The girl’s healing is just one of Rusty’s victories. To honor the dog, the youth at the center placed a photo of him on their wall. Chandler hopes other pets will join this gallery one day. She has many hopes for the future of her pets.

Training humans

In 2001, she created an animal-assisted therapy course at UNT, and the program has expanded to include three community workshops a year.

“This new animal-assisted therapy curriculum should enhance the ranking of UNT’s counseling program,” says Michael Altekruse, chair of UNT’s Department of Counseling, Development and Higher Education. The counseling program has been rated in the top 20 in the country by U.S. News and World Report for the last five years and has twice received the outstanding program award for the United States from the Association for Counselor Education and Supervision.

Altekruse says animal-assisted therapy promises to be very helpful to different populations in the community, including the elderly, young people and people who are depressed.
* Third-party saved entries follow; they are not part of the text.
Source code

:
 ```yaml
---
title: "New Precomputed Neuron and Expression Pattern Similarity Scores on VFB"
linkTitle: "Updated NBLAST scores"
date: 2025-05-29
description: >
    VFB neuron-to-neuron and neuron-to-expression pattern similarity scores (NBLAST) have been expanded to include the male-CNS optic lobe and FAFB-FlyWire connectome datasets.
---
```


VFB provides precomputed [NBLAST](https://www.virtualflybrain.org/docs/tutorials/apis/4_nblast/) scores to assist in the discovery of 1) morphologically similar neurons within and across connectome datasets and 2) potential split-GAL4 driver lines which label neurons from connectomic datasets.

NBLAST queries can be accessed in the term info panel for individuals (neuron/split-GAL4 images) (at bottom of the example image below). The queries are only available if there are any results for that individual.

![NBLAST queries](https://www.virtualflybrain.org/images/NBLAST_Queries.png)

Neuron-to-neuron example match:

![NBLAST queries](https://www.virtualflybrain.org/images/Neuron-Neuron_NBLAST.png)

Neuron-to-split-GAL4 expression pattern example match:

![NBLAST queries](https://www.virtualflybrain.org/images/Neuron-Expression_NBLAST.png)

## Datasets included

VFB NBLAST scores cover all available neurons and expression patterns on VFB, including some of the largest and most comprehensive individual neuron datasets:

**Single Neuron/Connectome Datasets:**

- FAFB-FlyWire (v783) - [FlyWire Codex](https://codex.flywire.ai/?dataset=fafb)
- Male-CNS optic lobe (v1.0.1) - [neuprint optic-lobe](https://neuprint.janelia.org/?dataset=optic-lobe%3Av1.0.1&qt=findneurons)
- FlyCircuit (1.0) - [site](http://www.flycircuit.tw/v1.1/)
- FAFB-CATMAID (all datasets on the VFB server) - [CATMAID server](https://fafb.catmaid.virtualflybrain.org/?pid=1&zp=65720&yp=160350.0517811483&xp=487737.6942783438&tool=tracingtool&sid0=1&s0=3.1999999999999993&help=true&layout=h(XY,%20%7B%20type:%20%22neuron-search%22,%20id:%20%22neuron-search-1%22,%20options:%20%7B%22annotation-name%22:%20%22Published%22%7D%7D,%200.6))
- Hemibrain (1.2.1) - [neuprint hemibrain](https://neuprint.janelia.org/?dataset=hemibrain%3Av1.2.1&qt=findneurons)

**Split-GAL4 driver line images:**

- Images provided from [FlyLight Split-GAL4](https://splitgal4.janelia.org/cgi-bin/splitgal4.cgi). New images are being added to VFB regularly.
The course and workshops are open to undergraduates and graduates of all majors as well as professionals and volunteers who wish to learn how to work with their pets as therapy partners. Professionals from various fields, such as teaching, counseling, social work, recreational therapy and psychology, benefit from the program by applying therapeutic techniques to their work, says Chandler, and trained volunteers can benefit the community by offering pet therapy in settings such as nursing homes.

Pawprints on the future

After reading about a successful program that uses dogs to help kids with reading difficulties, Chandler has a new project. She envisions a place where professionals and volunteers can be trained to work with their pets to help kindergarten through 12th-grade students with pet-assisted educational programs. Counseling students would also be exposed to this form of therapy, and people of all ages would benefit from the positive human-animal interactions.

Chandler looks forward to the day when Rusty and Snowflake are joined by many other pet partners to bark, lick and cuddle their way into the hearts of those who need them most.